From the data below, return all lines holding the string "city".

━━━ Data in this exercise ━━━

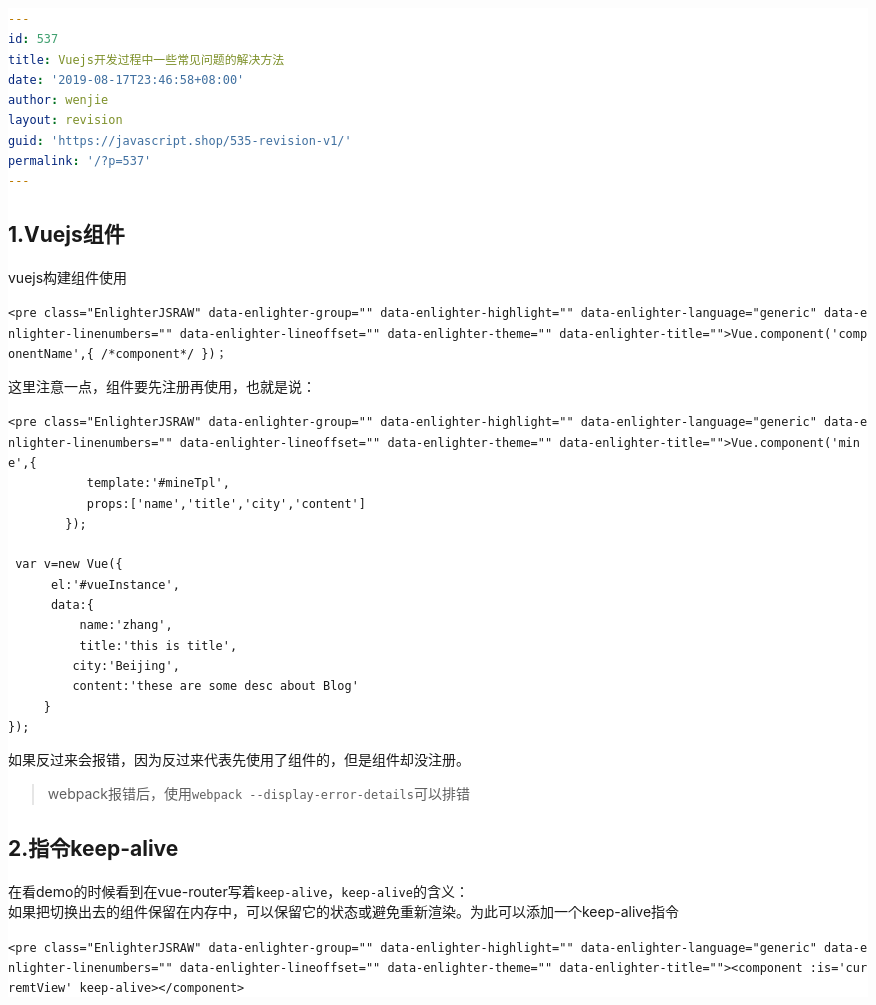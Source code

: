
 ```yaml
---
id: 537
title: Vuejs开发过程中一些常见问题的解决方法
date: '2019-08-17T23:46:58+08:00'
author: wenjie
layout: revision
guid: 'https://javascript.shop/535-revision-v1/'
permalink: '/?p=537'
---
```


## 1.Vuejs组件

vuejs构建组件使用

```
<pre class="EnlighterJSRAW" data-enlighter-group="" data-enlighter-highlight="" data-enlighter-language="generic" data-enlighter-linenumbers="" data-enlighter-lineoffset="" data-enlighter-theme="" data-enlighter-title="">Vue.component('componentName',{ /*component*/ })；
```

这里注意一点，组件要先注册再使用，也就是说：

```
<pre class="EnlighterJSRAW" data-enlighter-group="" data-enlighter-highlight="" data-enlighter-language="generic" data-enlighter-linenumbers="" data-enlighter-lineoffset="" data-enlighter-theme="" data-enlighter-title="">Vue.component('mine',{
           template:'#mineTpl',
           props:['name','title','city','content']
        });
 
 var v=new Vue({
      el:'#vueInstance',
      data:{
          name:'zhang',
          title:'this is title',
         city:'Beijing',
         content:'these are some desc about Blog'
     }
});
```

如果反过来会报错，因为反过来代表先使用了组件的，但是组件却没注册。

> webpack报错后，使用`webpack --display-error-details`可以排错

## 2.指令keep-alive

在看demo的时候看到在vue-router写着`keep-alive`，`keep-alive`的含义：  
如果把切换出去的组件保留在内存中，可以保留它的状态或避免重新渲染。为此可以添加一个keep-alive指令

```
<pre class="EnlighterJSRAW" data-enlighter-group="" data-enlighter-highlight="" data-enlighter-language="generic" data-enlighter-linenumbers="" data-enlighter-lineoffset="" data-enlighter-theme="" data-enlighter-title=""><component :is='curremtView' keep-alive></component>
```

━━━

*Finished task*.
           props:['name','title','city','content']
         city:'Beijing',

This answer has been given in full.